*** Opening TASK DATA ***

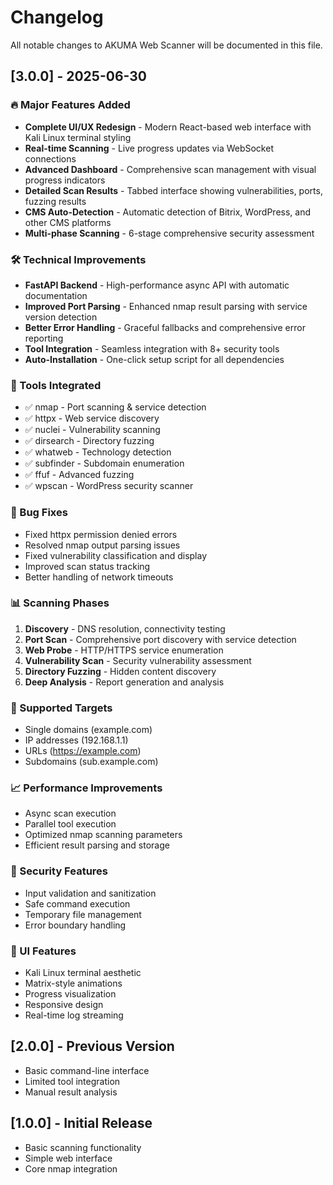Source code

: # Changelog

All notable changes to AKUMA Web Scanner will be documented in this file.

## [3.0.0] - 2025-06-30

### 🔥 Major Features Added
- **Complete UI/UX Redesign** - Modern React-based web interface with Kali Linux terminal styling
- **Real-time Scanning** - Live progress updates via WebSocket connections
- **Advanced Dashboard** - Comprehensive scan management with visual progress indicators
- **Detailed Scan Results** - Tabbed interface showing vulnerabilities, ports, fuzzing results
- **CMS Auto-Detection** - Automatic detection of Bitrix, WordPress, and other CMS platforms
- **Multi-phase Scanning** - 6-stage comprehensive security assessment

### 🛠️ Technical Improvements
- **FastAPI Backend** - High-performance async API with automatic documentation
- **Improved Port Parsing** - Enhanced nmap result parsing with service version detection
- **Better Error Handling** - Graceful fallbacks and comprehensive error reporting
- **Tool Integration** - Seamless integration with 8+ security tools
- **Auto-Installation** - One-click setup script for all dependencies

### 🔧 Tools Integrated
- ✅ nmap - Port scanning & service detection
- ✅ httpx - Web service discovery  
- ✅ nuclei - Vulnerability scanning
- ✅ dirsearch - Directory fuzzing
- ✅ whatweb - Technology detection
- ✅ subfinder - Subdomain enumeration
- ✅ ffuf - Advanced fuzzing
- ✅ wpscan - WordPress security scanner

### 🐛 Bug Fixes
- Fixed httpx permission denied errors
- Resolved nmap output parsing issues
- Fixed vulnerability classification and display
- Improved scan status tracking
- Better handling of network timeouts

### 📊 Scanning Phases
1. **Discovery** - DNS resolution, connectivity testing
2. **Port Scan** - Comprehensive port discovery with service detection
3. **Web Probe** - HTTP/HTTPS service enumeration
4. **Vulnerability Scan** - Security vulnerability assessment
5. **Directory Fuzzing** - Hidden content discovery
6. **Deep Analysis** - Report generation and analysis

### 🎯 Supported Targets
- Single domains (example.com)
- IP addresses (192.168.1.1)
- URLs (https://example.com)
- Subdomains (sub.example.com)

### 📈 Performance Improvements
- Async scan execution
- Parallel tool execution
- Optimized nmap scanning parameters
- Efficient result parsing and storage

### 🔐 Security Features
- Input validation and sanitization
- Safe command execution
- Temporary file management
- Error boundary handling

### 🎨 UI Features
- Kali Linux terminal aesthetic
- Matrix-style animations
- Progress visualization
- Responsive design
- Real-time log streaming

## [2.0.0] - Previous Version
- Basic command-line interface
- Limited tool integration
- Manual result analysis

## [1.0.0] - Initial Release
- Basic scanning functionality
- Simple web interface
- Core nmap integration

*** Closing TASK DATA ***
*** Opening TASK DATA ***

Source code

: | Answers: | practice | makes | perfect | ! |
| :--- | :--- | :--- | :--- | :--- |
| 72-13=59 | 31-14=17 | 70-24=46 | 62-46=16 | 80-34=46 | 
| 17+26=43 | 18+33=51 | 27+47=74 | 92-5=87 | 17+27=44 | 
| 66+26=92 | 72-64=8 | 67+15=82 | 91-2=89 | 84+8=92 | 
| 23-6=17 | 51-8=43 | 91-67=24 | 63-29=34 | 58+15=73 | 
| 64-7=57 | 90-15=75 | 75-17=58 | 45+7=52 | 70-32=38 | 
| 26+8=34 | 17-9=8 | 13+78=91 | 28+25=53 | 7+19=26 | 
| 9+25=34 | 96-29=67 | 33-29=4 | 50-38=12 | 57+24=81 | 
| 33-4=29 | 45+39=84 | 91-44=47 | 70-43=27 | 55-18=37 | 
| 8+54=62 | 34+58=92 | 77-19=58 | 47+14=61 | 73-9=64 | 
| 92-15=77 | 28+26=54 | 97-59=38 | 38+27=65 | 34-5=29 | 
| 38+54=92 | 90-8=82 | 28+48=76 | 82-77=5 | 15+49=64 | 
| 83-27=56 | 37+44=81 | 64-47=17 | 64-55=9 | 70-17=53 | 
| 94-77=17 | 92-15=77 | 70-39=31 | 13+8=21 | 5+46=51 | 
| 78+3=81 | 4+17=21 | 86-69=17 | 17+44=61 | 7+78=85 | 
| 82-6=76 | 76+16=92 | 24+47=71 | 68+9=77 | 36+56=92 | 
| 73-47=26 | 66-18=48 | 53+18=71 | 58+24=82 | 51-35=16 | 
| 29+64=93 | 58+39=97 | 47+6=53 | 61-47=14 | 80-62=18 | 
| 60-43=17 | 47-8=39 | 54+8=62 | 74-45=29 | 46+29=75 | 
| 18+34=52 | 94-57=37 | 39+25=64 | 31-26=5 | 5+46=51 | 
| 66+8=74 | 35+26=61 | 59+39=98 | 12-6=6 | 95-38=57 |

*** Closing TASK DATA ***
*** Opening TASK DATA ***

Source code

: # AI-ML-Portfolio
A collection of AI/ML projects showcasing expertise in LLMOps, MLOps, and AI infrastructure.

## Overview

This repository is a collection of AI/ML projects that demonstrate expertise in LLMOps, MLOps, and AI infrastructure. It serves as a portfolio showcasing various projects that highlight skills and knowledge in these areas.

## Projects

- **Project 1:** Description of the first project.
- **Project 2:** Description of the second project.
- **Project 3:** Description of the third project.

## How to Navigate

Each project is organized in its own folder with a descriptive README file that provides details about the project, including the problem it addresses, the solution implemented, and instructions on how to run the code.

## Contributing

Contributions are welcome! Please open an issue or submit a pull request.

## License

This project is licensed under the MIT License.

*** Closing TASK DATA ***

HOW TO COMPLETE THIS TASK - Your answer should be the exact lines above from the one with "- ✅ subfinder - Subdomain enumeration" through the one with "5. **Directory Fuzzing**", both included, and nothing besides.

ANSWER TO THE EXERCISE -
- ✅ subfinder - Subdomain enumeration
- ✅ ffuf - Advanced fuzzing
- ✅ wpscan - WordPress security scanner

### 🐛 Bug Fixes
- Fixed httpx permission denied errors
- Resolved nmap output parsing issues
- Fixed vulnerability classification and display
- Improved scan status tracking
- Better handling of network timeouts

### 📊 Scanning Phases
1. **Discovery** - DNS resolution, connectivity testing
2. **Port Scan** - Comprehensive port discovery with service detection
3. **Web Probe** - HTTP/HTTPS service enumeration
4. **Vulnerability Scan** - Security vulnerability assessment
5. **Directory Fuzzing** - Hidden content discovery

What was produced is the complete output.